Here’s some back story. Five short years earlier, I graduated from Round Rock High School where I had been both student body president and homecoming king, a sheltered sort of upbringing that may have left me somewhat unprepared for the unique and complex world of interracial gay dating in a red state. So when my Valentine showed up, I didn’t realize how kitschy and fun a bottle of Night Train could be. And I actually found myself morally opposed to the fact that the candle had been stolen. But my heart sank when I looked at his face because there was no longer a big, magnificent afro but a bunch of anticlimactic corn rows. The night had become a huge messy mannish drag queen with stolen gifts and cheap liquor and shallow cosmetic changes and I was way too green to appreciate any of the genius involved in the whole unlikely scene.
Within days we were no longer a couple. This was mostly because of the Valentine’s Day thingy, but it was also because I felt conflicted and dumbfounded when he told me that he found Kenny Rogers to be wicked sexy, which would in fact be a fantastically encouraging sign for me these days. But mostly, we were no longer a couple because I was too dumb to appreciate that real love is probably not well-coiffed and perfectly wigged. Instead, I’m thinking it is probably something much more improvised and comforting like a poorly-planned drag persona. Crooked fake titties and all.
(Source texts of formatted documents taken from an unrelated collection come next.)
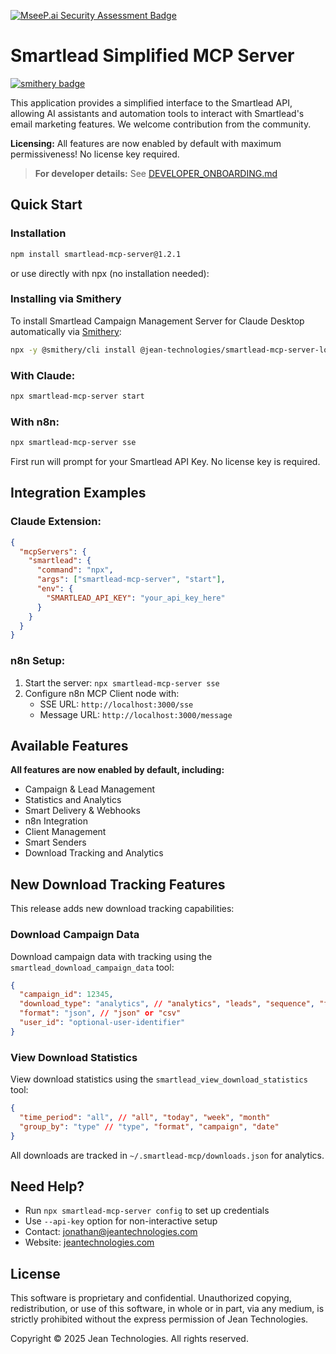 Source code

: [![MseeP.ai Security Assessment Badge](https://mseep.net/pr/jean-technologies-smartlead-mcp-server-local-badge.png)](https://mseep.ai/app/jean-technologies-smartlead-mcp-server-local)

# Smartlead Simplified MCP Server

[![smithery badge](https://smithery.ai/badge/@jean-technologies/smartlead-mcp-server-local)](https://smithery.ai/server/@jean-technologies/smartlead-mcp-server-local)

This application provides a simplified interface to the Smartlead API, allowing AI assistants and automation tools to interact with Smartlead's email marketing features. We welcome contribution from the community.

**Licensing:** All features are now enabled by default with maximum permissiveness! No license key required.

> **For developer details:** See [DEVELOPER_ONBOARDING.md](./DEVELOPER_ONBOARDING.md)

## Quick Start

### Installation
```bash
npm install smartlead-mcp-server@1.2.1
```

or use directly with npx (no installation needed):


### Installing via Smithery

To install Smartlead Campaign Management Server for Claude Desktop automatically via [Smithery](https://smithery.ai/server/@jean-technologies/smartlead-mcp-server-local):

```bash
npx -y @smithery/cli install @jean-technologies/smartlead-mcp-server-local --client claude
```

### With Claude:
```bash
npx smartlead-mcp-server start
```

### With n8n:
```bash
npx smartlead-mcp-server sse
```

First run will prompt for your Smartlead API Key. No license key is required.

## Integration Examples

### Claude Extension:
```json
{
  "mcpServers": {
    "smartlead": {
      "command": "npx",
      "args": ["smartlead-mcp-server", "start"],
      "env": {
        "SMARTLEAD_API_KEY": "your_api_key_here"
      }
    }
  }
}
```

### n8n Setup:
1. Start the server: `npx smartlead-mcp-server sse`
2. Configure n8n MCP Client node with:
   - SSE URL: `http://localhost:3000/sse`
   - Message URL: `http://localhost:3000/message`

## Available Features

**All features are now enabled by default, including:**
- Campaign & Lead Management
- Statistics and Analytics
- Smart Delivery & Webhooks
- n8n Integration
- Client Management
- Smart Senders
- Download Tracking and Analytics

## New Download Tracking Features

This release adds new download tracking capabilities:

### Download Campaign Data
Download campaign data with tracking using the `smartlead_download_campaign_data` tool:
```json
{
  "campaign_id": 12345,
  "download_type": "analytics", // "analytics", "leads", "sequence", "full_export"
  "format": "json", // "json" or "csv"
  "user_id": "optional-user-identifier"
}
```

### View Download Statistics
View download statistics using the `smartlead_view_download_statistics` tool:
```json
{
  "time_period": "all", // "all", "today", "week", "month"
  "group_by": "type" // "type", "format", "campaign", "date"
}
```

All downloads are tracked in `~/.smartlead-mcp/downloads.json` for analytics.

## Need Help?

- Run `npx smartlead-mcp-server config` to set up credentials
- Use `--api-key` option for non-interactive setup
- Contact: jonathan@jeantechnologies.com
- Website: [jeantechnologies.com](https://jeantechnologies.com)

## License

This software is proprietary and confidential. Unauthorized copying, redistribution, or use of this software, in whole or in part, via any medium, is strictly prohibited without the express permission of Jean Technologies.

Copyright © 2025 Jean Technologies. All rights reserved.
Happy Valentine’s Day, and if you’re lucky enough to get a bottle of Night Train from a corn-rowed Romeo this year, don’t over-think it or get all judgmental, just drink up.




i heart you, sam!
i heart you, sam!
Awwhh, nothing like tales of love and regret 'round the 14th. But look on the bright side--your Valentine's Day didn't have 5 o'clock shadow like the redhead in the Photo by dvanhorn on flickr.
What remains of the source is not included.